The present disclosure relates to the field of communications, in particular, to a method for determining a channel-state information (CSI) acquisition scheme and a device.

There is provided a method for determining a CSI acquisition scheme in an embodiment of the present disclosure, the method includes the following operation. A network device determines the CSI acquisition scheme corresponding to communication scenario information, the communication scenario information including a scenario to which a wireless communication environment between the network device and a terminal device belongs.

There is provided a network device in an embodiment of the present disclosure, the network device includes a processor and a memory. The memory is configured to store a computer program, and the processor is configured to execute the computer program to determine a CSI acquisition scheme corresponding to communication scenario information, the communication scenario information including a scenario to which a wireless communication environment between the network device and a terminal device belongs.

There is provided a terminal device in an embodiment of the present disclosure, the terminal device includes a processor and a memory. The memory is configured to store a computer program, and the processor is configured to execute the computer program to determine a CSI acquisition scheme corresponding to communication scenario information, the communication scenario information including a scenario to which a wireless communication environment between the terminal device and a network device belongs.

The solution of embodiments of the present disclosure will be described with reference to the accompanying drawings of the embodiments of the present disclosure.

The technical solution of the embodiments of the present disclosure be applied to various communication systems, such as: a global system of mobile communication (GSM) system, a code division multiple access (CDMA) system, a wideband CDMA (WCDMA) system, a general packet radio service (GPRS), a long term evolution (LTE) system, an advanced LTE (LTE-A) system, an NR system, an evolution system of NR system, an LTE-based access to unlicensed spectrum (LTE-U), an NR-based access to unlicensed spectrum (NR-U), a non-terrestrial networks (NTN) system, a universal mobile telecommunications system (UMTS), a wireless local area network (WLAN), a wireless fidelity (WiFi), a 5th generation (5G) system or other communication systems, etc.
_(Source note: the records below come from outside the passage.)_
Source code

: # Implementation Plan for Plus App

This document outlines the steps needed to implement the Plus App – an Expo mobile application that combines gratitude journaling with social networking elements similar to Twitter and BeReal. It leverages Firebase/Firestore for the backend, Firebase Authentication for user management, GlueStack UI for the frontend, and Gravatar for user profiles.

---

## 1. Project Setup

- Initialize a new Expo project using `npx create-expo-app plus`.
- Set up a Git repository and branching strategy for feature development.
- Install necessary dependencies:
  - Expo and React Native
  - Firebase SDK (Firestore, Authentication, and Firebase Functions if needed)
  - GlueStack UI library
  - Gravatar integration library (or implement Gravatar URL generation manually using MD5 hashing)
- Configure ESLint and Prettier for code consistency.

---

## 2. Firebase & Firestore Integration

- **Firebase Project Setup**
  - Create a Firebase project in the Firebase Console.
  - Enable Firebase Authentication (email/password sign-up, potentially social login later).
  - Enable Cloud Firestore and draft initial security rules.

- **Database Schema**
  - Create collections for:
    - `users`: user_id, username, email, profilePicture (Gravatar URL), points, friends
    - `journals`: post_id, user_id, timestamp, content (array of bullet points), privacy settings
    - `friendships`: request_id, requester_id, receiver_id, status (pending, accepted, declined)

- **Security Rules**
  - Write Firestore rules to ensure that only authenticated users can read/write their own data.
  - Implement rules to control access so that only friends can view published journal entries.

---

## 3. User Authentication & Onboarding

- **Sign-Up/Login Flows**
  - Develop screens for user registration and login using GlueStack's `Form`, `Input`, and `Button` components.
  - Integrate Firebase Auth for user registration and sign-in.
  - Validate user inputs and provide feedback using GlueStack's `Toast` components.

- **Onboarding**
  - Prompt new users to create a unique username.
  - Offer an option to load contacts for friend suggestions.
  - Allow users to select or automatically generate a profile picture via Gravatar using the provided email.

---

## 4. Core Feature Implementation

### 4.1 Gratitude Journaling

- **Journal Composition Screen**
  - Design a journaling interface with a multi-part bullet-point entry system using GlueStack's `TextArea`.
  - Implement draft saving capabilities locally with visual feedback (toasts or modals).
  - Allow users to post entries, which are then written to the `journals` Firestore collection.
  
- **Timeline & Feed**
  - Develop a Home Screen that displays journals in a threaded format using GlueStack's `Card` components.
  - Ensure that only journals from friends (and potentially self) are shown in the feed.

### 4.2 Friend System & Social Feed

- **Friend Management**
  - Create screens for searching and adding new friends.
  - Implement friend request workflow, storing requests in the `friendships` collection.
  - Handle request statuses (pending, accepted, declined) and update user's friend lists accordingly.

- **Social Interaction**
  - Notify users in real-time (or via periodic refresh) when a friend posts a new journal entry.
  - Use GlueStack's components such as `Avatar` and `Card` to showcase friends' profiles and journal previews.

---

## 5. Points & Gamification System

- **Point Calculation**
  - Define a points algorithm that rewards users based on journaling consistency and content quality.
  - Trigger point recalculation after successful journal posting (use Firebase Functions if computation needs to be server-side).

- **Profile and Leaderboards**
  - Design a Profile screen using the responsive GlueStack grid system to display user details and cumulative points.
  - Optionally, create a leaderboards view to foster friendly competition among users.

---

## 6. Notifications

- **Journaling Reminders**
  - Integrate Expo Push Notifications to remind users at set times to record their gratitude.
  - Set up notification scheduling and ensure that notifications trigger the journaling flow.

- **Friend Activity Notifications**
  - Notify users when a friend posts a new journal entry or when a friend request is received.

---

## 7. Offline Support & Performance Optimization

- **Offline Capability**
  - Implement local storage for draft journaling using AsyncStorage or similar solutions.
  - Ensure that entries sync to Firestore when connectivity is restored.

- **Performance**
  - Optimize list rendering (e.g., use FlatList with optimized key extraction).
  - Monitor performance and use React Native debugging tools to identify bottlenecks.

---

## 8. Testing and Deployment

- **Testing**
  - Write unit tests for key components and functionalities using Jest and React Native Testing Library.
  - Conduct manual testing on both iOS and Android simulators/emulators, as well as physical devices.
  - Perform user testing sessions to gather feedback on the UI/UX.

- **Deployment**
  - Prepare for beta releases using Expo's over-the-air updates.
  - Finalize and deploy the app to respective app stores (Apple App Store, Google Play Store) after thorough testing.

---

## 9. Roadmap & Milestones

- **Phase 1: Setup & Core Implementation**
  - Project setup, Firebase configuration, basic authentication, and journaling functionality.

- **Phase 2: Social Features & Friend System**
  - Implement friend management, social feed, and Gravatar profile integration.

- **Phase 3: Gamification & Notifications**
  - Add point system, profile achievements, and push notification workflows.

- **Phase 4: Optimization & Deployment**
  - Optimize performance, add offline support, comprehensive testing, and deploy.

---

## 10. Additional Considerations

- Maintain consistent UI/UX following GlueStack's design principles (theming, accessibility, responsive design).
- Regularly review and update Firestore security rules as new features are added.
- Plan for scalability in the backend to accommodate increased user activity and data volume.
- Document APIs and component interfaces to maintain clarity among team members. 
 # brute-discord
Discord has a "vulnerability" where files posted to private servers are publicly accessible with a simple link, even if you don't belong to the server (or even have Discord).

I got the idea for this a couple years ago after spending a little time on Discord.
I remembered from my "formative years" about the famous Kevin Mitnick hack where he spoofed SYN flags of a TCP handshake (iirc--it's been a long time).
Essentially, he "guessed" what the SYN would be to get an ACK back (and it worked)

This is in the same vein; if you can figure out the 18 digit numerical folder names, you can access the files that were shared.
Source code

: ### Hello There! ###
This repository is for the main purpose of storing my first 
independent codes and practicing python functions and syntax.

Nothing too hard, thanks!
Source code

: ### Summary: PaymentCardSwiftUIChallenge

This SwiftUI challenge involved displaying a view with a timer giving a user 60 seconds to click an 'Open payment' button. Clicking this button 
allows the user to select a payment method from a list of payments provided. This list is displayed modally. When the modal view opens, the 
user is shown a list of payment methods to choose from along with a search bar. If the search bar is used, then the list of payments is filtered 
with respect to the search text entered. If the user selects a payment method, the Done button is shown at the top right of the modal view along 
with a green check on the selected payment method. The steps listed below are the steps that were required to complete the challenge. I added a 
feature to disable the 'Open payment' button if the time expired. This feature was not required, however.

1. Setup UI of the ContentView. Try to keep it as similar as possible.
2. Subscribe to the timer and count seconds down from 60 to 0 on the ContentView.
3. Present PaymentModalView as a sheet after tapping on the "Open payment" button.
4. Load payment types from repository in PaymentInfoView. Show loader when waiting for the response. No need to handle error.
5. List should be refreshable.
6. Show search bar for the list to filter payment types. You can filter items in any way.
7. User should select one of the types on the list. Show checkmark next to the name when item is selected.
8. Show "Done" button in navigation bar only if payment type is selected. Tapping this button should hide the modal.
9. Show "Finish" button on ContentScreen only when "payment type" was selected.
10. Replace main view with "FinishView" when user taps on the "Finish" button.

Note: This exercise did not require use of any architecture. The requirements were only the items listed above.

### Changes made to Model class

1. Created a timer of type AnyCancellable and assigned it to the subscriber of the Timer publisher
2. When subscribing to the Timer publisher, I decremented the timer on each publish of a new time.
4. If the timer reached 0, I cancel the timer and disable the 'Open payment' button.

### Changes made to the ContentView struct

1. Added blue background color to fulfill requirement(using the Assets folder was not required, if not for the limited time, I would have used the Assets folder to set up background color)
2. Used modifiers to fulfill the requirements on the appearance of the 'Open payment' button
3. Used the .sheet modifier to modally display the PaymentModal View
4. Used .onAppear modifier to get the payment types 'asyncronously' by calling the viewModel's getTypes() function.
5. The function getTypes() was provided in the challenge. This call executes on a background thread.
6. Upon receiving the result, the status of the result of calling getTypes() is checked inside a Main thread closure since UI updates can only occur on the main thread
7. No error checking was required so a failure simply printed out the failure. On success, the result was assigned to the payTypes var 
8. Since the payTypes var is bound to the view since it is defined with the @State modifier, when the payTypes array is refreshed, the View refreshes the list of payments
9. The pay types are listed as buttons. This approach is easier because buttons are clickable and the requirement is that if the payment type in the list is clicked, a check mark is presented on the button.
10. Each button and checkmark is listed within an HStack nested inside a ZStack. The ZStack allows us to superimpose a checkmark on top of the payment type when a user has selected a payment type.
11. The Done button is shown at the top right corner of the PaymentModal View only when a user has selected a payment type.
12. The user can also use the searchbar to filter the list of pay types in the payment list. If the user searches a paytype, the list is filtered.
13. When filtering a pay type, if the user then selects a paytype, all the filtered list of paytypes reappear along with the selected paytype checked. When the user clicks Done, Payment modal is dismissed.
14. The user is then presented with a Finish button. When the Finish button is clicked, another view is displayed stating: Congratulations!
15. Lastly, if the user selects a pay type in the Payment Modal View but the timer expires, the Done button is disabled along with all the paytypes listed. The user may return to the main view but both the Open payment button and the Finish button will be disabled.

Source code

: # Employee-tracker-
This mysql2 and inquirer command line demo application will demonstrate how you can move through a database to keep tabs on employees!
Generally, the number of connections supported by the traditional communication system support is limited and the connections are easy to be implemented. However, with the development of communication technology, the mobile communication system will not only support traditional communications, but also support, for example, a device to device (D2D) communication, a machine to machine (M2M) communication, a machine type communication (MTC), a vehicle to vehicle (V2V) communication, or the V2X communication, etc. Embodiments of the present application may also be applied to these communication systems.

In an implementation, the communication system in the embodiments of the present disclosure may be applied to a carrier aggregation (CA) scenario, a dual connectivity (DC) scenario, and a standalone (SA) network distribution scenario.

In an implementation, the communication system in the embodiments of the present disclosure may be applied to an unlicensed spectrum. The unlicensed spectrum may also be considered as a shared spectrum. Optionally, the communication system in the embodiments of the present disclosure may also be applied to a licensed spectrum. The licensed spectrum may also be considered as an unshared spectrum.

Various embodiments are described in combination with a network device and a terminal device in the embodiments of the present disclosure. The terminal device may be called UE, an access terminal, a subscriber unit, a subscriber station, a mobile station, a mobile console, a remote station, a remote terminal, a mobile device, a user terminal, a terminal, a wireless communication device, a user agent, or user apparatus.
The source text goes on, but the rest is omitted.